§ REQUIRED WORK
Report the number of lines below in which the word "editor" occurs. Nothing else is needed.

§ LISTED ENTRIES

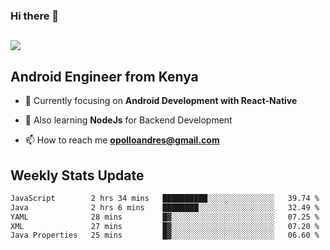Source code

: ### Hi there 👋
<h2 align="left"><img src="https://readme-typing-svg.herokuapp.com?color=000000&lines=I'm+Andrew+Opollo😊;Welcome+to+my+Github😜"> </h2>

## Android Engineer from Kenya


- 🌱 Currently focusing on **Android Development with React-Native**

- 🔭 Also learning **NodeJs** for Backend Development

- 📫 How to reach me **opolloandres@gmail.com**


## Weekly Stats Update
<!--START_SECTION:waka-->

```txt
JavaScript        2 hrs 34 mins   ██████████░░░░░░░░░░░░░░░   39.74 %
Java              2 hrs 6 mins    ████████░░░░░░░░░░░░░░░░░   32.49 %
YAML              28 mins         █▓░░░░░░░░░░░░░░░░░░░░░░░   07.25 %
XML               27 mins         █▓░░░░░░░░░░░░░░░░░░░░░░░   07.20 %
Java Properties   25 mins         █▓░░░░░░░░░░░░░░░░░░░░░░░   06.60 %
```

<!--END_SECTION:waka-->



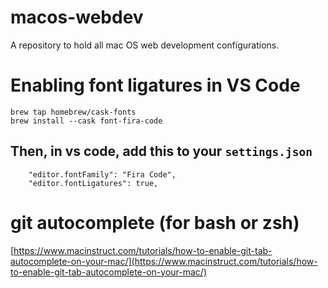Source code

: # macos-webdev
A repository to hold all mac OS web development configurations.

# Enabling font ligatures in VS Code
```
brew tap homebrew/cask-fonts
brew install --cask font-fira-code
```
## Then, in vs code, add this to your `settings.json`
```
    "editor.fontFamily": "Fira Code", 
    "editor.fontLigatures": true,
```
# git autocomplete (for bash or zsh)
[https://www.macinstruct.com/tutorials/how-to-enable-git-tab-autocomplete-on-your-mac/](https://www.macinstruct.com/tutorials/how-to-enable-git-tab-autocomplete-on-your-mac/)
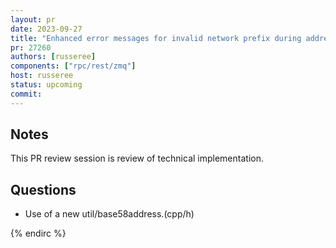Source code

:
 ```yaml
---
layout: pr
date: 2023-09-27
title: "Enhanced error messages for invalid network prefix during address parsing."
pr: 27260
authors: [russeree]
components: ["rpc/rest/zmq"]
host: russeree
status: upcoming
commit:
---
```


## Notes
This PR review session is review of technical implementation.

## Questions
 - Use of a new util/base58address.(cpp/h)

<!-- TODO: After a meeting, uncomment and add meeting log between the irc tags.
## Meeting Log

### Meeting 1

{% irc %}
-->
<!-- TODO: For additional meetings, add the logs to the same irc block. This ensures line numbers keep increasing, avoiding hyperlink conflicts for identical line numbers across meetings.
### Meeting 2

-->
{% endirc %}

§ TASK RESULT
2